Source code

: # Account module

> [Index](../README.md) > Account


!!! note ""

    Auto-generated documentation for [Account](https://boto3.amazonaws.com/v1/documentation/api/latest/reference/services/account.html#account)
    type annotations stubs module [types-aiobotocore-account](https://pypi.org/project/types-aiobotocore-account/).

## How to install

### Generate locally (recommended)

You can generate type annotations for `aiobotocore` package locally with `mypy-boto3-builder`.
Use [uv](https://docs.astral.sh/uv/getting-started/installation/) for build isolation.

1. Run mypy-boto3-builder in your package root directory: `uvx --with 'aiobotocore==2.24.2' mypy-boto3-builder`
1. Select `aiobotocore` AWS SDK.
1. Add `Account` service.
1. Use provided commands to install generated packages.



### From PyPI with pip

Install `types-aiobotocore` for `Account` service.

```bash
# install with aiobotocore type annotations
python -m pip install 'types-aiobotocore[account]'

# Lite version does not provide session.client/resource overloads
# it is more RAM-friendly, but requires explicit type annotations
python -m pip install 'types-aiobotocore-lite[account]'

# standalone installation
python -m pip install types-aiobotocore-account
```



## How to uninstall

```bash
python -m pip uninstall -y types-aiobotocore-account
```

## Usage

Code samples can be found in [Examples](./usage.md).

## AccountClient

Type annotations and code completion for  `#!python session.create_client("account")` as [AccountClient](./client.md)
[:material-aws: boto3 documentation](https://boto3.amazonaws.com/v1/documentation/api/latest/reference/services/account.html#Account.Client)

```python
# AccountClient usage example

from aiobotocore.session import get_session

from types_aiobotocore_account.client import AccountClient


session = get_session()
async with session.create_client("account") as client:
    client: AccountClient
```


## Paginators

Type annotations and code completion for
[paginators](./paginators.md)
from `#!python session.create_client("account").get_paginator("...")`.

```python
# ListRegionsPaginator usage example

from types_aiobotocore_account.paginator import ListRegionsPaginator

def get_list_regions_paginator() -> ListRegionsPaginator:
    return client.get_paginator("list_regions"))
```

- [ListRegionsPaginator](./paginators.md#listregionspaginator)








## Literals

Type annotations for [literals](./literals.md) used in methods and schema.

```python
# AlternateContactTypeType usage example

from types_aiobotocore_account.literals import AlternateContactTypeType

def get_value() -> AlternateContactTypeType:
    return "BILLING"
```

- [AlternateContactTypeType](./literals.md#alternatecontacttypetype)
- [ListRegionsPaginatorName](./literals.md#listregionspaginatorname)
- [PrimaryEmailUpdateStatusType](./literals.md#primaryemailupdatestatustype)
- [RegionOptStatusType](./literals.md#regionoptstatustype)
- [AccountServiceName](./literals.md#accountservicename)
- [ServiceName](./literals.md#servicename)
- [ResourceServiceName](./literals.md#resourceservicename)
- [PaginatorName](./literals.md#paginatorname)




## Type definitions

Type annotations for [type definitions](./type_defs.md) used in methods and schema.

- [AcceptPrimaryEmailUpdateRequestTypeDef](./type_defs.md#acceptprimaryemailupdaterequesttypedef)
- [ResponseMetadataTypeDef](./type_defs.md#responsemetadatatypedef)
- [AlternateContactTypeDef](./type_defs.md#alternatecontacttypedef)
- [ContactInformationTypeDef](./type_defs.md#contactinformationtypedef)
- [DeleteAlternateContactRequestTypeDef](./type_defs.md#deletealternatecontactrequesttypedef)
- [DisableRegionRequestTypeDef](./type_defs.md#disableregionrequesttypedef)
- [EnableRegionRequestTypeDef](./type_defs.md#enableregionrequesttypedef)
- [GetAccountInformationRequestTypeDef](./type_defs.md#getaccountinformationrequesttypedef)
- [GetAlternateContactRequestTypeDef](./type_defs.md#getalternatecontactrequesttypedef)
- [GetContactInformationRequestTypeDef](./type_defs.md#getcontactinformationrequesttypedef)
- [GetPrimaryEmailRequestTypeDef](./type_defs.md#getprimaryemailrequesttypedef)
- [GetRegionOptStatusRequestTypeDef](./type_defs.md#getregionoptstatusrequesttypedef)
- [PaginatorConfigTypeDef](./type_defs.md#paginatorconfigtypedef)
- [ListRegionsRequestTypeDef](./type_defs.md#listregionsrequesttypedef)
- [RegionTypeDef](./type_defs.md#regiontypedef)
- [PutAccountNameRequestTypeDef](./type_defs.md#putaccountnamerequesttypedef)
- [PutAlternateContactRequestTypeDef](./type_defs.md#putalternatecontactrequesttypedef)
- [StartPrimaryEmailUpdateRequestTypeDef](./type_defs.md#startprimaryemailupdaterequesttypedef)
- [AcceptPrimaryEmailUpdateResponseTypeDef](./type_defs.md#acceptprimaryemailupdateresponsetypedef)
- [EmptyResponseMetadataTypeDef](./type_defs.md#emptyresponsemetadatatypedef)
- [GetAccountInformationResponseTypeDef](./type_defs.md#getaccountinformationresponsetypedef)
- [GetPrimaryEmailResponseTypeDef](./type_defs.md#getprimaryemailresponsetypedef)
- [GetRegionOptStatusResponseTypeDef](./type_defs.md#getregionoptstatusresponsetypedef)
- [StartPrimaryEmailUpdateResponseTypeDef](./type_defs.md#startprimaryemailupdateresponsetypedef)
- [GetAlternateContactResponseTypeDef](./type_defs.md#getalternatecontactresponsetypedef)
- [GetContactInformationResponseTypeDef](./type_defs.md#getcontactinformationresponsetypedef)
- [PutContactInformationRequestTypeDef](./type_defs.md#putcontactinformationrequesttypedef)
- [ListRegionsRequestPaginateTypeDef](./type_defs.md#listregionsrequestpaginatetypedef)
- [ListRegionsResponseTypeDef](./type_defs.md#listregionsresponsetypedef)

----

▶ [TASK STATEMENT]: Every line of the listing above that contains "locally" is to be copied.

▶ [EXERCISE ANSWER]:
### Generate locally (recommended)
You can generate type annotations for `aiobotocore` package locally with `mypy-boto3-builder`.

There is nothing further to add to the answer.